[Question]: Reproduce end2end latency results of LLMLingua-2

microsoft / LLMLingua

[EMNLP'23, ACL'24] To speed up LLMs' inference and enhance LLM's perceive of key information, compress the prompt and KV-Cache, which achieves up to 20x compression with minimal performance loss.

https://llmlingua.com/

MIT License

4.68k stars 262 forks source link

[Question]: Reproduce end2end latency results of LLMLingua-2 #193

Open cornzz opened 1 month ago

cornzz commented 1 month ago

Describe the issue

@pzs19
I would like to reproduce and expand the end2end latency benchmark results of the LLMLingua-2 paper and was therefore wondering if you could provide more details on your experiment setup? Specifically:

Which target LLM was evaluated (and how was it set up, was vLLM or similar used?)
For the result in Table 5, which prompt length was used, what was the prompt?
Whats the definition of end2end latency? From the beginning of compression until the generation of the first token or until the full response is generated?
What was max_token set to, and did you enforce the generation of a minimum number of tokens?

Thanks a lot!

pzs19 commented 2 weeks ago

Thank you for raising the questions. There is point to point response:

The target LLM is GPT-3.5-Turbo-0613, so vllm is not used.
The latency experiment is conducted on the summarization task of MeetingBank, the prompt follows the main experiment.
End2end latency counts from the beginning of compression until the full response is generated.
We set the "max_token" to 400, following the main experiment.
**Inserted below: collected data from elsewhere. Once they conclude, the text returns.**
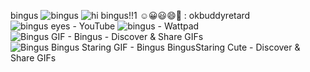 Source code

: bingus
<img src="https://i.ytimg.com/vi/8Im7siNR8Ug/maxresdefault.jpg" alt="bingus"/>
<img src="https://i.redd.it/l58auzpyw5p51.jpg" alt="hi bingus!!1 ☺😀😃😄🤗 : okbuddyretard"/>
<img src="https://i.ytimg.com/vi/1SYG76rpiJQ/hqdefault.jpg" alt="bingus eyes - YouTube"/>
<img src="https://img.wattpad.com/cover/244004496-288-k422124.jpg" alt="bingus - Wattpad"/>
<img src="https://media1.tenor.com/images/1ca2c08a63362c20c409544f604dc527/tenor.gif?itemid=18716705" alt="Bingus GIF - Bingus - Discover &amp; Share GIFs"/>
<img src="https://encrypted-tbn0.gstatic.com/images?q=tbn:ANd9GcQZBXOPXy_d-ZUHmRIuX5MCLZMYQi2DUSRlLA&amp;usqp=CAU" alt="Bingus Bingus Staring GIF - Bingus BingusStaring Cute - Discover &amp; Share  GIFs"/>
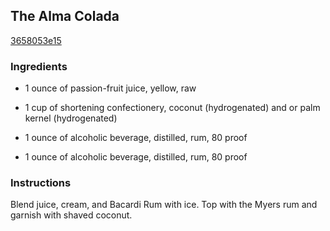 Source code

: ## The Alma Colada

[3658053e15](http://www.food.com/recipe/the-alma-colada-143274)

### Ingredients

 - 1 ounce of passion-fruit juice, yellow, raw

 - 1 cup of shortening confectionery, coconut (hydrogenated) and or palm kernel (hydrogenated)

 - 1 ounce of alcoholic beverage, distilled, rum, 80 proof

 - 1 ounce of alcoholic beverage, distilled, rum, 80 proof

### Instructions

Blend juice, cream, and Bacardi Rum with ice. Top with the Myers rum and garnish with shaved coconut.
cornzz commented 2 weeks ago

Thank you very much! 🙂

cornzz commented 2 weeks ago

@pzs19 @iofu728 sorry, a follow up question: which LLM was used for compression in the end-to-end latency benchmark of the original LLMLingua paper? Under "Implementation Details" it says

In our experiments, we utilize either Alpaca-7B4 or GPT2-Alpaca as the small pre-trained language model M𝑠 for compression.

however, as far as I can see, it is not specified which of those two models was used for the end-to-end latency benchmark. Actually it is not specified which compressor was used for the other benchmarks (gsm8k etc.) either, so that would be another question.